WASHINGTON (Reuters) - A U.S. government shutdown would temporarily turn off the spigot on the IPO pipeline.
On Thursday the Securities and Exchange Commission announced that if the budget impasse forces a U.S. government shutdown, the agency will be unable to process any company filings.
Translation: No review of new IPO filings and a halt on those already in the works.
Of course, most of these kinds of filings generally take some time to get approval from the SEC in its normal course of business. But those companies already late in the process or those who want the SEC to accelerate their applications will be out of luck, at least for a while.
“New or pending registration statements or applications for exemptive relief (exemption from certain regulations) will not be processed regardless of the status of any review of those filings,” the SEC said on its web site on Thursday.

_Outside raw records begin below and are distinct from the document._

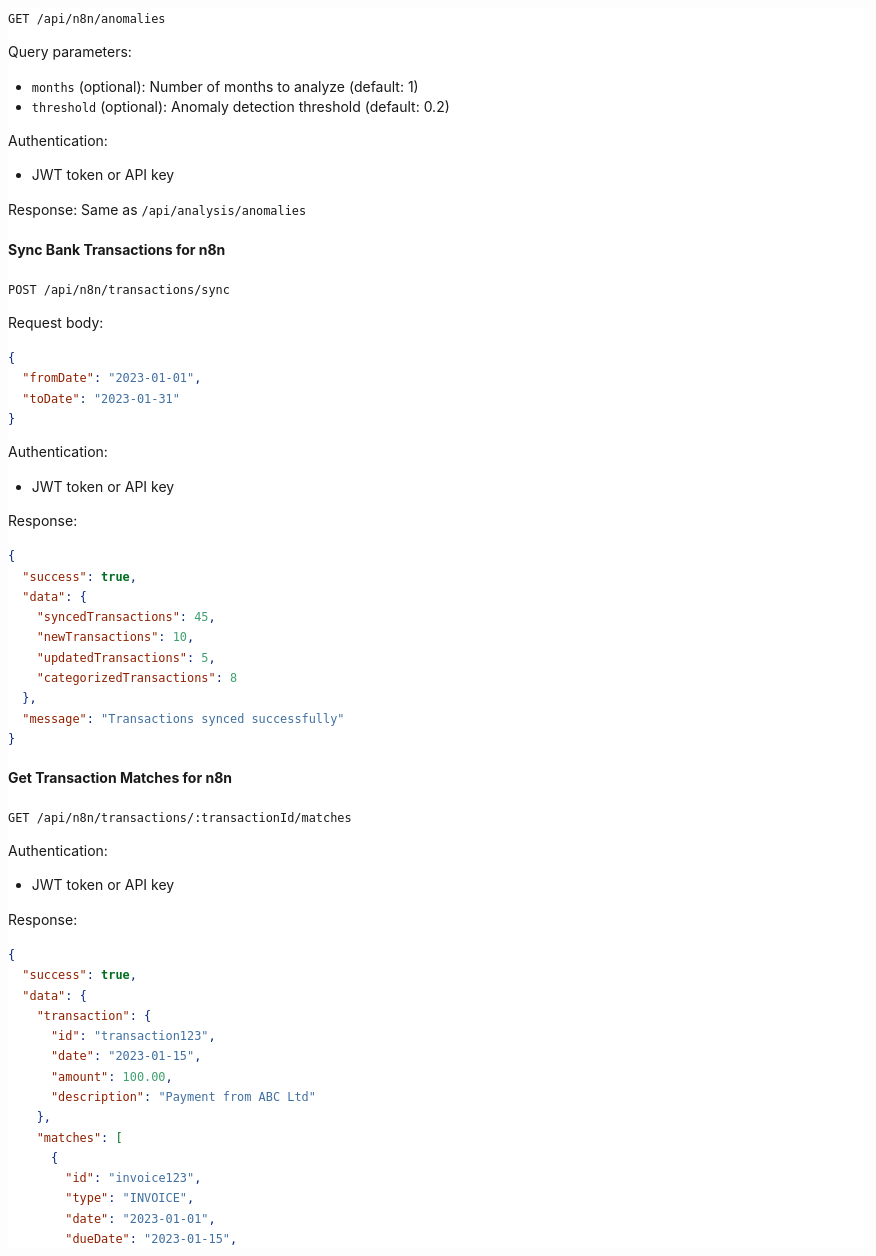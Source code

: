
 ```
GET /api/n8n/anomalies
```

Query parameters:
- `months` (optional): Number of months to analyze (default: 1)
- `threshold` (optional): Anomaly detection threshold (default: 0.2)

Authentication:
- JWT token or API key

Response: Same as `/api/analysis/anomalies`

#### Sync Bank Transactions for n8n

```
POST /api/n8n/transactions/sync
```

Request body:
```json
{
  "fromDate": "2023-01-01",
  "toDate": "2023-01-31"
}
```

Authentication:
- JWT token or API key

Response:
```json
{
  "success": true,
  "data": {
    "syncedTransactions": 45,
    "newTransactions": 10,
    "updatedTransactions": 5,
    "categorizedTransactions": 8
  },
  "message": "Transactions synced successfully"
}
```

#### Get Transaction Matches for n8n

```
GET /api/n8n/transactions/:transactionId/matches
```

Authentication:
- JWT token or API key

Response:
```json
{
  "success": true,
  "data": {
    "transaction": {
      "id": "transaction123",
      "date": "2023-01-15",
      "amount": 100.00,
      "description": "Payment from ABC Ltd"
    },
    "matches": [
      {
        "id": "invoice123",
        "type": "INVOICE",
        "date": "2023-01-01",
        "dueDate": "2023-01-15",
```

The White House and Congress have until midnight on Friday to strike a deal on the fiscal 2011 budget or face a partial shutdown of the U.S. government.
Although it’s unlikely, a prolonged government shutdown could impact high-profile companies in the IPO process, including Zipcar and Latin American McDonald’s franchise operator Arcos Dorados Holdings.

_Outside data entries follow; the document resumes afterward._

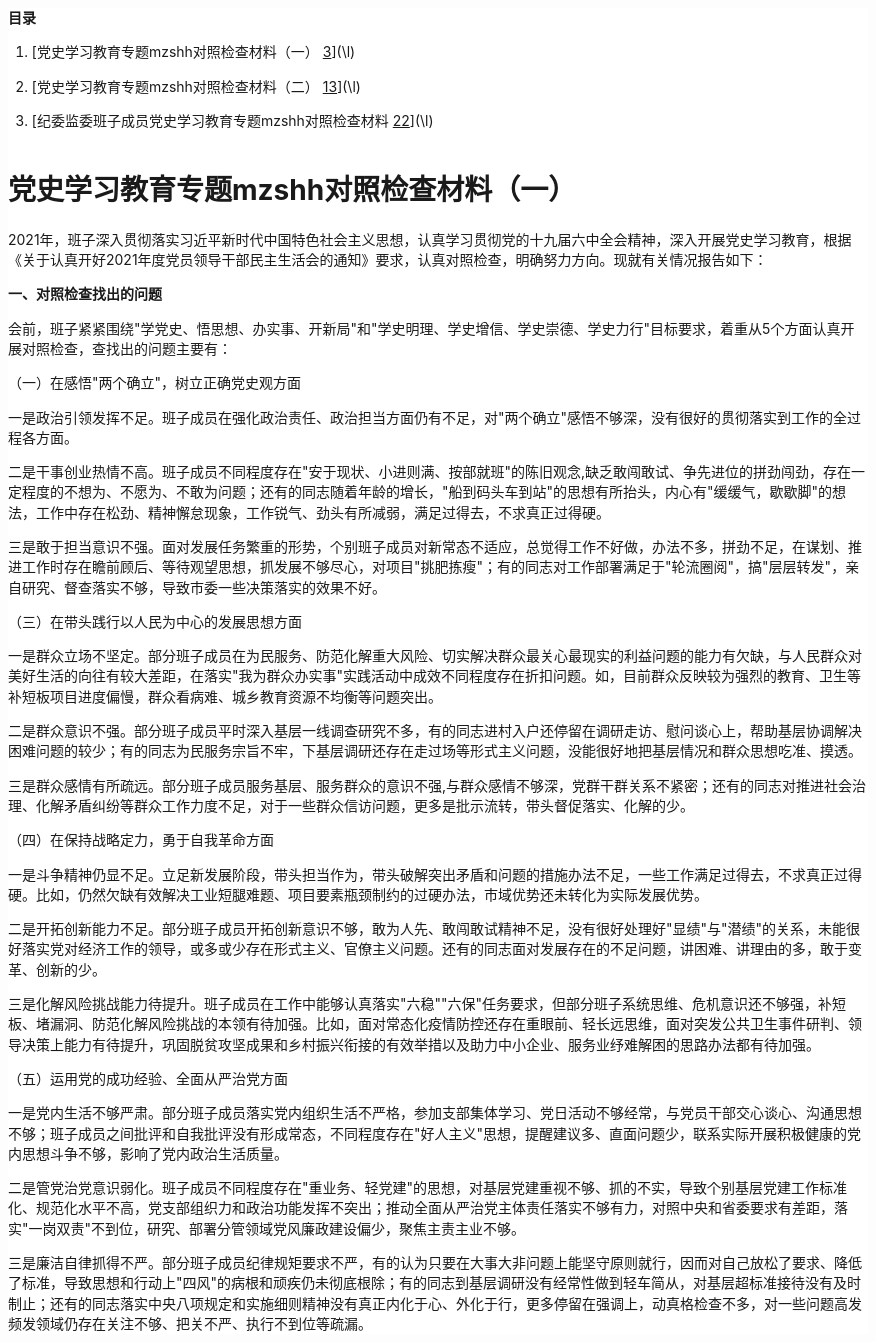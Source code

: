 **目录**

1.  [党史学习教育专题mzshh对照检查材料（一） [3](#_Toc92208845)](\l)

2.  [党史学习教育专题mzshh对照检查材料（二）
    [13](#党史学习教育专题mzshh对照检查材料二)](\l)

3.  [纪委监委班子成员党史学习教育专题mzshh对照检查材料
    [22](#纪委监委班子成员党史学习教育专题mzshh对照检查材料)](\l)

# 党史学习教育专题mzshh对照检查材料（一）

2021年，班子深入贯彻落实习近平新时代中国特色社会主义思想，认真学习贯彻党的十九届六中全会精神，深入开展党史学习教育，根据《关于认真开好2021年度党员领导干部民主生活会的通知》要求，认真对照检查，明确努力方向。现就有关情况报告如下：

**一、对照检查找出的问题**

会前，班子紧紧围绕"学党史、悟思想、办实事、开新局"和"学史明理、学史增信、学史崇德、学史力行"目标要求，着重从5个方面认真开展对照检查，查找出的问题主要有：

（一）在感悟"两个确立"，树立正确党史观方面

一是政治引领发挥不足。班子成员在强化政治责任、政治担当方面仍有不足，对"两个确立"感悟不够深，没有很好的贯彻落实到工作的全过程各方面。

二是干事创业热情不高。班子成员不同程度存在"安于现状、小进则满、按部就班"的陈旧观念,缺乏敢闯敢试、争先进位的拼劲闯劲，存在一定程度的不想为、不愿为、不敢为问题；还有的同志随着年龄的增长，"船到码头车到站"的思想有所抬头，内心有"缓缓气，歇歇脚"的想法，工作中存在松劲、精神懈怠现象，工作锐气、劲头有所减弱，满足过得去，不求真正过得硬。

三是敢于担当意识不强。面对发展任务繁重的形势，个别班子成员对新常态不适应，总觉得工作不好做，办法不多，拼劲不足，在谋划、推进工作时存在瞻前顾后、等待观望思想，抓发展不够尽心，对项目"挑肥拣瘦"；有的同志对工作部署满足于"轮流圈阅"，搞"层层转发"，亲自研究、督查落实不够，导致市委一些决策落实的效果不好。

（三）在带头践行以人民为中心的发展思想方面

一是群众立场不坚定。部分班子成员在为民服务、防范化解重大风险、切实解决群众最关心最现实的利益问题的能力有欠缺，与人民群众对美好生活的向往有较大差距，在落实"我为群众办实事"实践活动中成效不同程度存在折扣问题。如，目前群众反映较为强烈的教育、卫生等补短板项目进度偏慢，群众看病难、城乡教育资源不均衡等问题突出。

二是群众意识不强。部分班子成员平时深入基层一线调查研究不多，有的同志进村入户还停留在调研走访、慰问谈心上，帮助基层协调解决困难问题的较少；有的同志为民服务宗旨不牢，下基层调研还存在走过场等形式主义问题，没能很好地把基层情况和群众思想吃准、摸透。

三是群众感情有所疏远。部分班子成员服务基层、服务群众的意识不强,与群众感情不够深，党群干群关系不紧密；还有的同志对推进社会治理、化解矛盾纠纷等群众工作力度不足，对于一些群众信访问题，更多是批示流转，带头督促落实、化解的少。

（四）在保持战略定力，勇于自我革命方面

一是斗争精神仍显不足。立足新发展阶段，带头担当作为，带头破解突出矛盾和问题的措施办法不足，一些工作满足过得去，不求真正过得硬。比如，仍然欠缺有效解决工业短腿难题、项目要素瓶颈制约的过硬办法，市域优势还未转化为实际发展优势。

二是开拓创新能力不足。部分班子成员开拓创新意识不够，敢为人先、敢闯敢试精神不足，没有很好处理好"显绩"与"潜绩"的关系，未能很好落实党对经济工作的领导，或多或少存在形式主义、官僚主义问题。还有的同志面对发展存在的不足问题，讲困难、讲理由的多，敢于变革、创新的少。

三是化解风险挑战能力待提升。班子成员在工作中能够认真落实"六稳""六保"任务要求，但部分班子系统思维、危机意识还不够强，补短板、堵漏洞、防范化解风险挑战的本领有待加强。比如，面对常态化疫情防控还存在重眼前、轻长远思维，面对突发公共卫生事件研判、领导决策上能力有待提升，巩固脱贫攻坚成果和乡村振兴衔接的有效举措以及助力中小企业、服务业纾难解困的思路办法都有待加强。

（五）运用党的成功经验、全面从严治党方面

一是党内生活不够严肃。部分班子成员落实党内组织生活不严格，参加支部集体学习、党日活动不够经常，与党员干部交心谈心、沟通思想不够；班子成员之间批评和自我批评没有形成常态，不同程度存在"好人主义"思想，提醒建议多、直面问题少，联系实际开展积极健康的党内思想斗争不够，影响了党内政治生活质量。

二是管党治党意识弱化。班子成员不同程度存在"重业务、轻党建"的思想，对基层党建重视不够、抓的不实，导致个别基层党建工作标准化、规范化水平不高，党支部组织力和政治功能发挥不突出；推动全面从严治党主体责任落实不够有力，对照中央和省委要求有差距，落实"一岗双责"不到位，研究、部署分管领域党风廉政建设偏少，聚焦主责主业不够。

三是廉洁自律抓得不严。部分班子成员纪律规矩要求不严，有的认为只要在大事大非问题上能坚守原则就行，因而对自己放松了要求、降低了标准，导致思想和行动上"四风"的病根和顽疾仍未彻底根除；有的同志到基层调研没有经常性做到轻车简从，对基层超标准接待没有及时制止；还有的同志落实中央八项规定和实施细则精神没有真正内化于心、外化于行，更多停留在强调上，动真格检查不多，对一些问题高发频发领域仍存在关注不够、把关不严、执行不到位等疏漏。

It also could impact the SEC Q&A process for companies like LinkedIn and Toys R Us Inc, which are on file but haven’t yet set terms, and those who may file soon.
After a company submits its registration for an IPO it answers questions from the SEC, and amends its filing, if needed.
Companies can still submit various documents online, such as financial statements and spot disclosures, but they will not be processed.
A limited number of enforcement staff also will be on hand in the event there are pressing issues of misconduct or outright fraud that cannot wait.
But unless there are “emergency situations involving the safety of human life or the protection of property,” do not expect SEC staffers to respond to calls or e-mails.